• What to produce:
Nothing after the line containing "- 💞️ I’m looking to collaborate on TBA" belongs in the answer; write out exactly every line from the start of the material up to it, including it.

• Dataset:
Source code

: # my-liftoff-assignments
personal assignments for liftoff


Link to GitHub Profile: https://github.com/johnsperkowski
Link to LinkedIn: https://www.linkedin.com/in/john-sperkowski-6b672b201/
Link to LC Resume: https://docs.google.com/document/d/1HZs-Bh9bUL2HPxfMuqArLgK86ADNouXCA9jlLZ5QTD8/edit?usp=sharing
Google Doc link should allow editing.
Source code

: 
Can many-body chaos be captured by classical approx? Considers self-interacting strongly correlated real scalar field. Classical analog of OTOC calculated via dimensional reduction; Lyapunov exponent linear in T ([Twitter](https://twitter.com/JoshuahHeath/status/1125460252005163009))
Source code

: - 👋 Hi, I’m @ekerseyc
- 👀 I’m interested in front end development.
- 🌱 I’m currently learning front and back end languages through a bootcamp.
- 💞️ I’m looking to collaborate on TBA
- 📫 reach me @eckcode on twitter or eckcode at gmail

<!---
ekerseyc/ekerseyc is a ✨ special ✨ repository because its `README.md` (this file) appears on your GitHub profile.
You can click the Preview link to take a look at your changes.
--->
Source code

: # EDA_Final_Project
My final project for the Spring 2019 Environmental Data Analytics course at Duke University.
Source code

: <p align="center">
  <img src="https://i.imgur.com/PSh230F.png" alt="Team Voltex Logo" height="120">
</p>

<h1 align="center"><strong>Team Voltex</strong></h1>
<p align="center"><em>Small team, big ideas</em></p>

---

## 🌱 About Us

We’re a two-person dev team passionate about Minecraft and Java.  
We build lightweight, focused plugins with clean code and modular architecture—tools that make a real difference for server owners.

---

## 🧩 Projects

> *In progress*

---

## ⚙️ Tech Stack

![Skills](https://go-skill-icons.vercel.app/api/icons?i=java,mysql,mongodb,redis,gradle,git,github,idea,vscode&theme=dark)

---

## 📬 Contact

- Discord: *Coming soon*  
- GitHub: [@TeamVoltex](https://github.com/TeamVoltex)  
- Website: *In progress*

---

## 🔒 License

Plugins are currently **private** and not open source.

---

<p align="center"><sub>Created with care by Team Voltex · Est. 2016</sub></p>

• Answer section:
Source code

: # my-liftoff-assignments
personal assignments for liftoff


Link to GitHub Profile: https://github.com/johnsperkowski
Link to LinkedIn: https://www.linkedin.com/in/john-sperkowski-6b672b201/
Link to LC Resume: https://docs.google.com/document/d/1HZs-Bh9bUL2HPxfMuqArLgK86ADNouXCA9jlLZ5QTD8/edit?usp=sharing
Google Doc link should allow editing.
Source code

: 
Can many-body chaos be captured by classical approx? Considers self-interacting strongly correlated real scalar field. Classical analog of OTOC calculated via dimensional reduction; Lyapunov exponent linear in T ([Twitter](https://twitter.com/JoshuahHeath/status/1125460252005163009))
Source code

: - 👋 Hi, I’m @ekerseyc
- 👀 I’m interested in front end development.
- 🌱 I’m currently learning front and back end languages through a bootcamp.
- 💞️ I’m looking to collaborate on TBA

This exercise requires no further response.